Exploring calcium signaling defects in a mouse model of 16p11.2 deletion

  • Awarded: 2017
  • Award Type: Explorer
  • Award #: 513132

Mutations in calcium channels and calcium-signaling proteins have been reproducibly linked to neurodevelopmental disorders, including autism spectrum disorders (ASD), underscoring essential roles for calcium-dependent signaling in the regulation of brain development. As a graduate student, Georgia Panagiotakos found that utilization of two ASD-relevant exons of the L-type calcium channel (LTC) Cav1.2 is dynamically regulated during corticogenesis, and that excess calcium influx through Cav1.2 caused by a gain of function missense mutation impairs the differentiation of cortical projection neuron subtypes. Similar to what she observed with gain of function of Cav1.2, in a previous SFARI funded project, Panagiotakos and her colleagues also found alterations in cortical neuron differentiation in a mouse model of 16p11.2 deletion1. Imbalance of neuronal subtypes in the cortex has been described in several genetically defined psychiatric syndromes, and Panagiotakos’s findings lend support to the idea that alterations in the differentiation of specific neuronal types is more broadly associated with ASDs.

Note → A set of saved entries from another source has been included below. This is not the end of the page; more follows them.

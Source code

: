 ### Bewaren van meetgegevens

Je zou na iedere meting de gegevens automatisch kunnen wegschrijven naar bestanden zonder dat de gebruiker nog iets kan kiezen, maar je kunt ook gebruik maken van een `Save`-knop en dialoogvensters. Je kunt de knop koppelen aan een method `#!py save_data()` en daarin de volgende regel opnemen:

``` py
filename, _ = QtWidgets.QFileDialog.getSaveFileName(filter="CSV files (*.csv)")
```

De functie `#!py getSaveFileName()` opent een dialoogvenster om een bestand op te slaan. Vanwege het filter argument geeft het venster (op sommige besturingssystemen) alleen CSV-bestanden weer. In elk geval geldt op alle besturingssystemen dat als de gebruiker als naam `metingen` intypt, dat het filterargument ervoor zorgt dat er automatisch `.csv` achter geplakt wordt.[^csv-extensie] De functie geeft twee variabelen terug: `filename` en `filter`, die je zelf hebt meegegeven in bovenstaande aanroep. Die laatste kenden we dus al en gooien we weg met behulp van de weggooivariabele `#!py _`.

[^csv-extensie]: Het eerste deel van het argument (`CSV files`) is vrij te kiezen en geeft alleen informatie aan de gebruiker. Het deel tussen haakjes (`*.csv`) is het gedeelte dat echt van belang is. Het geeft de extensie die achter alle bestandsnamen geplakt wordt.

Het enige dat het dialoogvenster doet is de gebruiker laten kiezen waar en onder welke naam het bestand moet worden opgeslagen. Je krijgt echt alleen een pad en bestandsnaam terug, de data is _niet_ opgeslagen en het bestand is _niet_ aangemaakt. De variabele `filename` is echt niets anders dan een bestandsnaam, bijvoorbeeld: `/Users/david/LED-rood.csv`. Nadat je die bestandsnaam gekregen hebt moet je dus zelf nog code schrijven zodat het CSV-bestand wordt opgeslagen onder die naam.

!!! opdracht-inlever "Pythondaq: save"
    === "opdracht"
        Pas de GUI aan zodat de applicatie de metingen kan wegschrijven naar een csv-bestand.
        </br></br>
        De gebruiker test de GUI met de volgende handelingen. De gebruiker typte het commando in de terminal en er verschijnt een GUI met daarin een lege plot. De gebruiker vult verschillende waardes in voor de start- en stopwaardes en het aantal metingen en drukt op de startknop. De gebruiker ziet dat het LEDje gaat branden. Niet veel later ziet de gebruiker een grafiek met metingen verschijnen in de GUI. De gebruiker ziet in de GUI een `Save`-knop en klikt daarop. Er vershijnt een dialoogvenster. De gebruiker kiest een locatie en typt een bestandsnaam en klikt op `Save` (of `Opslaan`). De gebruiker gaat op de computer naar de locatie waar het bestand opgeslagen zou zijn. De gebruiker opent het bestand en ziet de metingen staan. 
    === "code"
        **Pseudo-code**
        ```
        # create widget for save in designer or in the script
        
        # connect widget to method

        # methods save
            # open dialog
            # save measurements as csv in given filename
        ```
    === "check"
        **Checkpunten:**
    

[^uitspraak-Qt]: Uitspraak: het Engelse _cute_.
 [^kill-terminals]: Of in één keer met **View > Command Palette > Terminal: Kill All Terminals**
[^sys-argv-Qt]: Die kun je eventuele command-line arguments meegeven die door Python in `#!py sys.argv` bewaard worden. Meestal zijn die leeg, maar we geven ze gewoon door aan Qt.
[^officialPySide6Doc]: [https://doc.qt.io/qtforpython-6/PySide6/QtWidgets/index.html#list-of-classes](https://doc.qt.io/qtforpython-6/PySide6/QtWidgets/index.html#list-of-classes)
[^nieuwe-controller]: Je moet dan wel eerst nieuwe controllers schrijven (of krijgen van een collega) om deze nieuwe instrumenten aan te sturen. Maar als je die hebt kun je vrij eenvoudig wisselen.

Panagiotakos now proposes to investigate defects in calcium signaling and neuronal fate specification in a mouse model of 16p11.2 deletion, with an eye toward defining core cellular and molecular hallmarks of ASD. Panagiotakos hypothesizes that differentiation defects observed in 16p11.2 deletion could be, in part, explained by calcium signaling defects in differentiating neural progenitor cells. This hypothesis will be tested in two ways: 1) through characterization of defects in fate specification in a mouse model of 16p11.2 chromosomal deletion, and 2) via interrogation of alterations in calcium signaling in a mouse model of 16p11.2 chromosomal deletion. The results from these studies will help define potential points of convergence in the emergence of cellular phenotypes underlying ASD.